(RECORDS PROVIDED begins)

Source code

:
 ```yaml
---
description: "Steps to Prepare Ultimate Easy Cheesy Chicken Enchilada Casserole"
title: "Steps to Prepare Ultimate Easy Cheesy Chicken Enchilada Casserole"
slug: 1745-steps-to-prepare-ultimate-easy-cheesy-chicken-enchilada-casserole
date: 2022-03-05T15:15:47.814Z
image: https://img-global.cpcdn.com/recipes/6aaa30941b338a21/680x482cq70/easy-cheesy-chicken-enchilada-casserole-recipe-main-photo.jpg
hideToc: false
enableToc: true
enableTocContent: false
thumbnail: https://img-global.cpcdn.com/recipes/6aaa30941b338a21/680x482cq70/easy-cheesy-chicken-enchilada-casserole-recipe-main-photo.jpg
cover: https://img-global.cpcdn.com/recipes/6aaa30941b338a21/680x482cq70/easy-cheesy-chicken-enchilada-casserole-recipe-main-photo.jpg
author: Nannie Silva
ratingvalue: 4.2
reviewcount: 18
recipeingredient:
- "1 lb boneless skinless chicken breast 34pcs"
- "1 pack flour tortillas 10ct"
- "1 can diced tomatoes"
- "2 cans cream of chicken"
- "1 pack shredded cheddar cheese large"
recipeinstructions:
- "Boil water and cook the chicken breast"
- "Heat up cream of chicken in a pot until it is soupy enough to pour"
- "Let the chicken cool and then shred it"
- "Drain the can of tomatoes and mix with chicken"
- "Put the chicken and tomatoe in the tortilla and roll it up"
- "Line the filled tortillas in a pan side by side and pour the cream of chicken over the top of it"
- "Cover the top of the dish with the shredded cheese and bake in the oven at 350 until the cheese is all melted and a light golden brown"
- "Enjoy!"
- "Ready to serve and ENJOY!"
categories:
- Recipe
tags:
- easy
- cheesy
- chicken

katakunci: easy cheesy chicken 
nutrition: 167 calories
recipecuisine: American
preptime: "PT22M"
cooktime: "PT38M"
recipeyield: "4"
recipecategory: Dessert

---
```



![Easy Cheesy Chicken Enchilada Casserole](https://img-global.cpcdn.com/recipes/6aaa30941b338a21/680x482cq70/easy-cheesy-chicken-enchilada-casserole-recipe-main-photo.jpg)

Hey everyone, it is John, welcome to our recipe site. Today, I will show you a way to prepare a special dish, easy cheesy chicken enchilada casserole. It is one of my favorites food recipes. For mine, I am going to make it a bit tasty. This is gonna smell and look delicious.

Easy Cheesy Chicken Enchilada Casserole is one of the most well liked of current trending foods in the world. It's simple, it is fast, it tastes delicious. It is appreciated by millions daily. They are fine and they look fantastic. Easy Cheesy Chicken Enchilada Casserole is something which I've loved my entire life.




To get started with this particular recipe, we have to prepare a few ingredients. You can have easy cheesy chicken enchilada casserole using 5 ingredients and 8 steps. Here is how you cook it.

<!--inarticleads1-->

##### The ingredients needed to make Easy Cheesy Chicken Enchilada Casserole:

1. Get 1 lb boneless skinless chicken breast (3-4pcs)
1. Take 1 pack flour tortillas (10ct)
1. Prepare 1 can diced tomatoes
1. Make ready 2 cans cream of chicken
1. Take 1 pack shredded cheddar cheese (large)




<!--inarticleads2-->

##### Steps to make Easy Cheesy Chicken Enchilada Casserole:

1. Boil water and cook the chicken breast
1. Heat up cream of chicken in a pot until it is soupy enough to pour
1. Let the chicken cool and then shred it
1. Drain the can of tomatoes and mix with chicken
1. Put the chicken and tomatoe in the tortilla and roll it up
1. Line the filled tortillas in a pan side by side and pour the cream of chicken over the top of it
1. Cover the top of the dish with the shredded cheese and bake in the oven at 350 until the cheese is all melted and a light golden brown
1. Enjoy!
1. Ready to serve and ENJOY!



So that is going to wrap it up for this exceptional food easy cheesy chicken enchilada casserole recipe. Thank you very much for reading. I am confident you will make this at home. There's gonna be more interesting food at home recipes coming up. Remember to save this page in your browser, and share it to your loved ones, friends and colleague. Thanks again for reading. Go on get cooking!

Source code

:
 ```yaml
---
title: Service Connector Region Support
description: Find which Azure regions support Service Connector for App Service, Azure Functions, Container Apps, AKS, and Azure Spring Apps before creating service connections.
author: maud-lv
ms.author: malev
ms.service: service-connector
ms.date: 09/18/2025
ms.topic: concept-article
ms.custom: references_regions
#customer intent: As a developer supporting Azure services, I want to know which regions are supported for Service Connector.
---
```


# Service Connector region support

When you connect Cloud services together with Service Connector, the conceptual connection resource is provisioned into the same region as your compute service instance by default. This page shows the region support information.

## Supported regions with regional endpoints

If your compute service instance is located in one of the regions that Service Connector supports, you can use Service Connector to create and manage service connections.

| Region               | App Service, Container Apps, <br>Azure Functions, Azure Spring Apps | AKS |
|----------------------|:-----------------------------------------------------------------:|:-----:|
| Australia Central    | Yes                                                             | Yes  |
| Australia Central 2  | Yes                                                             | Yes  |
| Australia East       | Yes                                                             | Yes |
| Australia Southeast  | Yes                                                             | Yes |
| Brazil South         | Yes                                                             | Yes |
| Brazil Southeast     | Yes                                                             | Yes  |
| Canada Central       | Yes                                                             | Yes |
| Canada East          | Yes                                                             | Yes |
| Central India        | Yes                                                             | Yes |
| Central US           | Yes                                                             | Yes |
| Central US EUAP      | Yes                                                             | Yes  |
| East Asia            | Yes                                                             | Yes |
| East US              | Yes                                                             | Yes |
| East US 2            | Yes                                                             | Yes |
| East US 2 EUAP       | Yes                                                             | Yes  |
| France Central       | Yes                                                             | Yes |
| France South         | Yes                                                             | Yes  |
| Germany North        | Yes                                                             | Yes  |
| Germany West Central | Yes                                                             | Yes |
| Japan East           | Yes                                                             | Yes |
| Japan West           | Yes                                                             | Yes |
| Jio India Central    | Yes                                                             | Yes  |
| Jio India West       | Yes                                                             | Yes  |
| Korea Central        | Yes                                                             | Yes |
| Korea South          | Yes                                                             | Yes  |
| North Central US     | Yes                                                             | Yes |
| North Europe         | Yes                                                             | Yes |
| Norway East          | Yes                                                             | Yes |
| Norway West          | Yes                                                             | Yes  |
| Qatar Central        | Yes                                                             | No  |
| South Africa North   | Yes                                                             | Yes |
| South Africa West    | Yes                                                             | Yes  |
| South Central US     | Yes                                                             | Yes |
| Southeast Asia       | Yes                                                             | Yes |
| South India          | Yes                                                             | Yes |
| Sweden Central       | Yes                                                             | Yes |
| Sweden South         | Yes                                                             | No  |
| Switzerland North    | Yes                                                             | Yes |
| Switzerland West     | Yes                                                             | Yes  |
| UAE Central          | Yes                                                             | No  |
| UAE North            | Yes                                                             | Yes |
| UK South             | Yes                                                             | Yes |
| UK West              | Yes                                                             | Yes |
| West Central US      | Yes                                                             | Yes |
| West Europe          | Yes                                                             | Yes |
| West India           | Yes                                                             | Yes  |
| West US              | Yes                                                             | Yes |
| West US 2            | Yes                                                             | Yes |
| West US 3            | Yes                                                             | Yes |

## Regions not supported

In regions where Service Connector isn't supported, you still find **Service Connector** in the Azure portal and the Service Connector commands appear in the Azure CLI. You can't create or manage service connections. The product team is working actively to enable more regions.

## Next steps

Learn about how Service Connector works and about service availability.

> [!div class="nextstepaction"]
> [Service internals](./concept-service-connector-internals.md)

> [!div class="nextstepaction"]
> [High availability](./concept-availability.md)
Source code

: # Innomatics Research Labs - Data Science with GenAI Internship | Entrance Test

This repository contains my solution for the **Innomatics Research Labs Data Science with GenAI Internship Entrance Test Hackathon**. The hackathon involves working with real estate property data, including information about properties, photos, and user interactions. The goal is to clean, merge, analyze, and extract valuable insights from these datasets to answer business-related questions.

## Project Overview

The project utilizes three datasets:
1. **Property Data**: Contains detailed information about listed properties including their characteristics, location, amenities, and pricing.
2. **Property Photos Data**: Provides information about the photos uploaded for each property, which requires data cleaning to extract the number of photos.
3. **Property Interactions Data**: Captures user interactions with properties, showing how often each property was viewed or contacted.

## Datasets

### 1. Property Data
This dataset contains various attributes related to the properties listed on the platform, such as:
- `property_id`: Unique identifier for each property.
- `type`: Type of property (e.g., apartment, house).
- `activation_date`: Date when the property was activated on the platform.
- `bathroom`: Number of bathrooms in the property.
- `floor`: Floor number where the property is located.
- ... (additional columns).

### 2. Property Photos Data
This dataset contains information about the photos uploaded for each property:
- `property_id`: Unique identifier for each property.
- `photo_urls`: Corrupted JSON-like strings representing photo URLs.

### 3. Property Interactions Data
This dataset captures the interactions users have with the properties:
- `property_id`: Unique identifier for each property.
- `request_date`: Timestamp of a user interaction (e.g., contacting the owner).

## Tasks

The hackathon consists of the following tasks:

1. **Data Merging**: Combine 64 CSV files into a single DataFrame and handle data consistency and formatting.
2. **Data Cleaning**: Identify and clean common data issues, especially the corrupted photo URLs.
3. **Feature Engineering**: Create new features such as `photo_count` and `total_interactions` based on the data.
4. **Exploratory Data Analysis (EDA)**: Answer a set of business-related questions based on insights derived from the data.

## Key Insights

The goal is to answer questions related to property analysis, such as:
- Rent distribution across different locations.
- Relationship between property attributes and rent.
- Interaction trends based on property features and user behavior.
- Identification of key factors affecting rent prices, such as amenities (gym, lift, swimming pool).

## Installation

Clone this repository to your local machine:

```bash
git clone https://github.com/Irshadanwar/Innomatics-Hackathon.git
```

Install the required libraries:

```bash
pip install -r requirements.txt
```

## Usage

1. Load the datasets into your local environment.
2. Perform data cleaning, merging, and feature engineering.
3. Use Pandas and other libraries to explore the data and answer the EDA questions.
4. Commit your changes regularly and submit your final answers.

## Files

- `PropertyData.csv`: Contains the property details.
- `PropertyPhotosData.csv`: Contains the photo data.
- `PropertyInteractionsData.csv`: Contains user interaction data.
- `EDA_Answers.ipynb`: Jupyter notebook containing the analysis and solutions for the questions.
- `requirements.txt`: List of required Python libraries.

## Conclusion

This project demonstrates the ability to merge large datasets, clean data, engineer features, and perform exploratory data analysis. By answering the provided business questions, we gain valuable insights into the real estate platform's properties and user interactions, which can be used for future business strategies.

(RECORDS PROVIDED ends)

§ TASK DESCRIPTION
Among the entries above, find every line holding "author" and copy it.

§ SOLUTION FOR THIS TASK
author: Nannie Silva
author: maud-lv
ms.author: malev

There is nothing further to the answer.